Театр мистерий в Греции. Трагедия
Шрифт:
Третий эписодий. Прибытие Агамемнона. Пурпурный ковер
Справа на боевой колеснице появляется Агамемнон в сопровождении нескольких военачальников и свиты. За ними на повозке, нагруженной награбленными в Трое сокровищами, едет Кассандра. Голова ее опущена, волосы перехвачены грубой шерстяной веревкой, в руках, возможно связанных, веточка лавра – символ пророческого дара.
Хор вспоминает древнюю легенду, согласно которой, когда смертный абсолютно счастлив, боги обычно посылают ему несчастья, ибо полное счастье – не для живущих на земле. Так умеряются похвалы победителю, которого хор двусмысленно называет «победителем троянских твердынь». Кроме того, старцы упоминают о неискренних льстецах, которые выказывают радость, не испытывая ее: «Овец своих знает хороший пастух, и легко различает испытанный глаз, где вино неподдельное дружеских
Со своей колесницы царь сначала приветствует город Аргос и богов.
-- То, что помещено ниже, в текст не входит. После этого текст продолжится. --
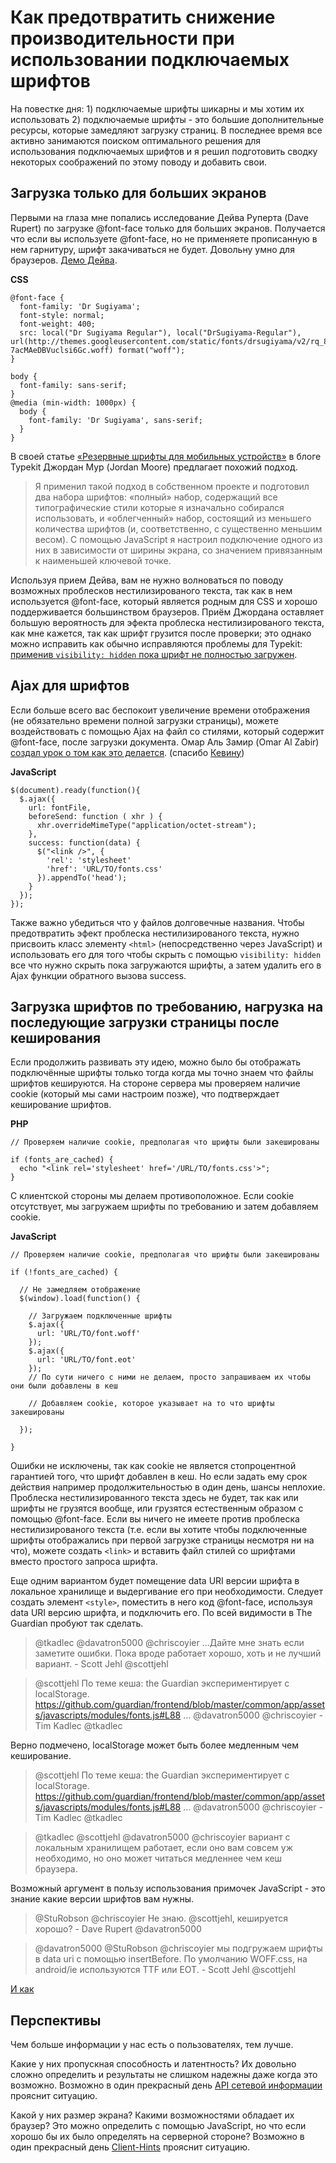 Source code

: # Как предотвратить снижение производительности при использовании подключаемых шрифтов

На повестке дня: 1) подключаемые шрифты шикарны и мы хотим их использовать 2) подключаемые шрифты - это большие дополнительные ресурсы, которые замедляют загрузку страниц. В последнее время все активно занимаются поиском оптимального решения для использования подключаемых шрифтов и я решил подготовить сводку некоторых соображений по этому поводу и добавить свои. 

## Загрузка только для больших экранов

Первыми на глаза мне попались исследование Дейва Руперта (Dave Rupert) по загрузке @font-face только для больших экранов. Получается что если вы используете @font-face, но не применяете прописанную в нем гарнитуру, шрифт закачиваться не будет. Довольну умно для браузеров. [Демо Дейва][1].

**CSS**

    @font-face {
      font-family: 'Dr Sugiyama';
      font-style: normal;
      font-weight: 400;
      src: local("Dr Sugiyama Regular"), local("DrSugiyama-Regular"), url(http://themes.googleusercontent.com/static/fonts/drsugiyama/v2/rq_8251Ifx6dE1Mq7bUM6brIa-7acMAeDBVuclsi6Gc.woff) format("woff");
    }

    body {
      font-family: sans-serif;
    }
    @media (min-width: 1000px) {
      body {
        font-family: 'Dr Sugiyama', sans-serif;
      }
    }

В своей статье [«Резервные шрифты для мобильных устройств»][2] в блоге Typekit Джордан Мур (Jordan Moore) предлагает похожий подход.

> Я применил такой подход в собственном проекте и подготовил два набора шрифтов: «полный» набор, содержащий все типографические стили которые я изначально собирался использовать, и «облегченный» набор, состоящий из меньшего количества шрифтов (и, соответственно, с существенно меньшим весом). С помощью JavaScript я настроил подключение одного из них в зависимости от ширины экрана, со значением привязанным к наименьшей ключевой точке. 

Используя прием Дейва, вам не нужно волноваться по поводу возможных проблесков нестилизированого текста, так как в нем используется @font-face, который является родным для CSS и хорошо поддерживается большинством браузеров. Приём Джордана оставляет большую вероятность для эфекта проблеска нестилизированого текста, как мне кажется, так как шрифт грузится после проверки; это однако можно исправить как обычно исправляются проблемы для Typekit: [применив `visibility: hidden` пока шрифт не полностью загружен][3]. 

## Ajax для шрифтов

Если больше всего вас беспокоит увеличение времени отображения (не обязательно времени полной загрузки страницы), можете воздействовать с помощью Ajax на файл со стилями, который содержит @font-face, после загрузки документа. Омар Аль Замир (Omar Al Zabir) [создал урок о том как это делается][4]. (спасибо [Кевину][5])

**JavaScript**

    $(document).ready(function(){
      $.ajax({
        url: fontFile,
        beforeSend: function ( xhr ) {
          xhr.overrideMimeType("application/octet-stream");
        },
        success: function(data) {
          $("<link />", {
            'rel': 'stylesheet'
            'href': 'URL/TO/fonts.css'
          }).appendTo('head');
        }
      });
    });

Также важно убедиться что у файлов долговечные названия. Чтобы предотвратить эфект проблеска нестилизированого текста, нужно присвоить класс элементу `<html>` (непосредственно через JavaScript) и использовать его для того чтобы скрыть с помощью `visibility: hidden` все что нужно скрыть пока загружаются шрифты, а затем удалить его в Ajax функции обратного вызова success. 

## Загрузка шрифтов по требованию, нагрузка на последующие загрузки страницы после кеширования

Если продолжить развивать эту идею, можно было бы отображать подключённые шрифты только тогда когда мы точно знаем что файлы шрифтов кешируются. На стороне сервера мы проверяем наличие cookie (который мы сами настроим позже), что подтверждает кеширование шрифтов. 

**PHP**

    // Проверяем наличие cookie, предполагая что шрифты были закешированы

    if (fonts_are_cached) {
      echo "<link rel='stylesheet' href='/URL/TO/fonts.css'>";
    }

С клиентской стороны мы делаем противоположное. Если cookie отсутствует, мы загружаем шрифты по требованию и затем добавляем cookie. 

**JavaScript**

    // Проверяем наличие cookie, предполагая что шрифты были закешированы

    if (!fonts_are_cached) {

      // Не замедляем отображение
      $(window).load(function() {

        // Загружаем подключенные шрифты
        $.ajax({
          url: 'URL/TO/font.woff'
        });
        $.ajax({
          url: 'URL/TO/font.eot'
        });
        // По сути ничего с ними не делаем, просто запрашиваем их чтобы они были добавлены в кеш 

        // Добавляем cookie, которое указывает на то что шрифты закешированы 

      });
  
    }

Ошибки не исключены, так как cookie не является стопроцентной гарантией того, что шрифт добавлен в кеш. Но если задать ему срок действия например продолжительностью в один день, шансы неплохие. Проблеска нестилизированного текста здесь не будет, так как или шрифты не грузятся вообще, или грузятся естественным образом с помощью @font-face. Если вы ничего не имеете против проблеска нестилизированого текста (т.е. если вы хотите чтобы подключенные шрифты отображались при первой загрузке страницы несмотря ни на что), можете создать `<link>` и вставить файл стилей со шрифтами вместо простого запроса шрифта. 

Еще одним вариантом будет помещение data URI версии шрифта в локальное хранилище и выдергивание его при необходимости. Следует создать элемент `<style>`, поместить в него код @font-face, используя data URI версию шрифта, и подключить его. По всей видимости в The Guardian пробуют так сделать.

> @tkadlec @davatron5000 @chriscoyier ...Дайте мне знать если заметите ошибки. Пока вроде работает хорошо, хоть и не лучший вариант. -  Scott Jehl @scottjehl

> @scottjehl По теме кеша: the Guardian экспериментирует с localStorage. https://github.com/guardian/frontend/blob/master/common/app/assets/javascripts/modules/fonts.js#L88 … @davatron5000 @chriscoyier -  Tim Kadlec @tkadlec

Верно подмечено, localStorage может быть более медленным чем кеширование.

> @scottjehl По теме кеша: the Guardian экспериментирует с localStorage. https://github.com/guardian/frontend/blob/master/common/app/assets/javascripts/modules/fonts.js#L88 … @davatron5000 @chriscoyier -  Tim Kadlec @tkadlec

> @tkadlec @scottjehl @davatron5000 @chriscoyier вариант с локальным хранилищем работает, если оно вам совсем уж необходимо, но оно может читаться медленнее чем кеш браузера.

Возможный аргумент в пользу использования примочек JavaScript - это знание какие версии шрифтов вам нужны.

> @StuRobson @chriscoyier Не знаю. @scottjehl, кешируется хорошо? -  Dave Rupert @davatron5000

> @davatron5000 @StuRobson @chriscoyier мы подгружаем шрифты в data uri с помощью insertBefore. По умолчанию WOFF.css, на android/ie используются TTF или EOT. -  Scott Jehl @scottjehl

[И как][6]

## Перспективы

Чем больше информации у нас есть о пользователях, тем лучше. 

Какие у них пропускная способность и латентность? Их довольно сложно определить и результаты не слишком надежны даже когда это возможно. Возможно в один прекрасный день [API сетевой информации][7] прояснит ситуацию. 

Какой у них размер экрана? Какими возможностями обладает их браузер? Это можно определить с помощью JavaScript, но что если хорошо бы их было определять на серверной стороне? Возможно в один прекрасный день [Client-Hints][8] прояснит ситуацию.

[1]: http://codepen.io/davatron5000/pen/nrfGA
[2]: http://blog.typekit.com/2013/04/17/fallback-fonts-on-mobile-devices/
[3]: http://blog.typekit.com/2010/10/29/font-events-controlling-the-fout/
[4]: http://www.codeproject.com/Articles/462209/Using-custom-font-without-slowing-down-page-load
[5]: https://twitter.com/ilikevests/status/324593491411873792
[6]: https://gist.github.com/scottjehl/5406853
[7]: http://www.w3.org/TR/netinfo-api/#the-networkinformation-interface
[8]: https://github.com/igrigorik/http-client-hints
Но его слова лишь дань ритуалу, в них нет человеческого чувства. Затем он горделиво сообщает о разрушении Трои, на месте которой, по его словам, до сих пор стоит черный столб дыма. От него мы впервые узнаем об уловке с «троянским конем», позволившей греческому отряду, проникнув в город, поджечь его и открыть ворота остальным воинам. Упоминание о Плеядах указывает на точное время этого события – полночь, а отряд отборных воинов Агамемнон уподобляет льву: он «с разбегу прыгнул через стену крепости и царской кровью жажду утолил сполна» (лев был символом дома Атридов).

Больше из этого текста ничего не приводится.